Aujourd’hui Massalikoul ne peut être autre comme il est. On a travaillé avec souffrance et « Ndigeul » jusqu’à la réalisation. Voilà l’histoire de ce cinquième minaret. Serigne Bara n’ayant fait que 30 mois au Khalifa, Cheikh Sidy Mokhtar est venu. Un mois après son installation, je suis allé le voir. II m’a reçu à 23 h je lui ai rendu compte de tout ce que je faisais avec Serigne Saliou Mbacké, Serigne Bara et le Président Wade. Et je lui ai dit que je gère tout ce qui concerne l’aspect technique. En ce qui concerne les aspects financiers, le Président Wade a demandé à Mbackiyou Faye de les prendre en charge. Le Khalife m’a demandé d’appeler Mbackiyou. Quand je suis sorti, je l’ai appelé pour lui dire que le marabout a demandé de nous voir seuls. Il est venu et nous avons parlé pendant une heure d’horloge. Je ne suis pas un politicien, mais on ne peut pas ne pas rendre un grand hommage au Président Abdoulaye Wade qui a beaucoup fait pour que cette mosquée puisse voir jour.

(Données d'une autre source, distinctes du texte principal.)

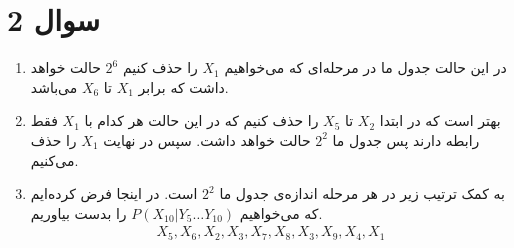 \section*{سوال 2}
\begin{enumerate}
    \item در این حالت جدول ما در مرحله‌ای که می‌خواهیم
    $X_1$
    را حذف کنیم
    $2^6$
    حالت خواهد داشت که برابر
    $X_1$ تا $X_6$
    می‌باشد.
    \item بهتر است که در ابتدا
    $X_2$ تا $X_5$
    را حذف کنیم که در این حالت هر کدام با
    $X_1$
    فقط رابطه دارند پس جدول ما
    $2^2$
    حالت خواهد داشت.
    سپس در نهایت
    $X_1$
    را حذف می‌کنیم.
    \item به کمک ترتیب زیر در هر مرحله اندازه‌ی جدول ما
    $2^2$
    است. در اینجا فرض کرده‌ایم که می‌خواهیم
    $P(X_{10}| Y_5 \dots Y_{10})$
    را بدست بیاوریم.
    \begin{gather*}
        X_5, X_6, X_2, X_3, X_7, X_8, X_3, X_9, X_4, X_1
    \end{gather*}
\end{enumerate}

Lorsque les travaux ont démarré, les études ont montré que 8 mètres au sol n’étaient pas viables pour la construction de la mosquée. Nous avons donc opté pour la refondation profonde. On n’a utilisé plus de 1000 des micro-pieds pour régler le problème du sol. L’entreprise CDE nous avait demandé 120 000f par mètre linéaire. Je suis parti voir un de mes amis, Omar Guindo qui travaillait à l’AGTIPE, il a accepté de nous faire les pieds à 40 000f le mètre linéaire. Le tout à 500 millions ce qui nous a permis de faire 700 millions d’économie. C’est parce que Omar Guindo est un talibé mouride qu’il a accepté de nous réduire le coût. C’est pourquoi il obtenu la bénédiction de Serigne Mountakha Mbacké.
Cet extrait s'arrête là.